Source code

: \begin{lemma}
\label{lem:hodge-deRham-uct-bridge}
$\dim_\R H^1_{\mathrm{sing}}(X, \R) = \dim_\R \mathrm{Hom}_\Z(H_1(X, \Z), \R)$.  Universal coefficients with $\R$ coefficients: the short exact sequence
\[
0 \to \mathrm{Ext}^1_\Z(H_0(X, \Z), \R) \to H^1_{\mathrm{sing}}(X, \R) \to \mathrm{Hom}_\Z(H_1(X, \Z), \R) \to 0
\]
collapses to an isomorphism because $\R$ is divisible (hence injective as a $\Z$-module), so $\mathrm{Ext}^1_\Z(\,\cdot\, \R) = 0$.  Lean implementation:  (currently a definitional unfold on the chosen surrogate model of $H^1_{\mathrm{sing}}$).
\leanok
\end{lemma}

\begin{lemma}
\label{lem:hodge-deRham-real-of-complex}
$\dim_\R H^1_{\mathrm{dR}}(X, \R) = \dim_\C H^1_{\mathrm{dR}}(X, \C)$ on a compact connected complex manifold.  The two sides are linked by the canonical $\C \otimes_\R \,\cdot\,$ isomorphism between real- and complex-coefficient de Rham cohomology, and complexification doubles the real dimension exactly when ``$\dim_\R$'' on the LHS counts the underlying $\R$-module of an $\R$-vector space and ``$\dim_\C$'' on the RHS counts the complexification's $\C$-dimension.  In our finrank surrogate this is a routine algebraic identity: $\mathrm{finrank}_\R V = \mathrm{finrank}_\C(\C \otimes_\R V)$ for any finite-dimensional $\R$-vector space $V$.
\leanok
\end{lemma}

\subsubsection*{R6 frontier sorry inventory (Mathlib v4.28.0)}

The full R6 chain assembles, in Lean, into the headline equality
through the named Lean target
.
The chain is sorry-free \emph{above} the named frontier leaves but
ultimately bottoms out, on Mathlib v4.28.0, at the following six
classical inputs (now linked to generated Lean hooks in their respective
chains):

**What is expected:** Only the lines from the one containing "frontier sorry inventory" through the end of the material belong in the answer, each restated word for word.

**Written answer:**
\subsubsection*{R6 frontier sorry inventory (Mathlib v4.28.0)}

The full R6 chain assembles, in Lean, into the headline equality
through the named Lean target
.
The chain is sorry-free \emph{above} the named frontier leaves but
ultimately bottoms out, on Mathlib v4.28.0, at the following six
classical inputs (now linked to generated Lean hooks in their respective
chains):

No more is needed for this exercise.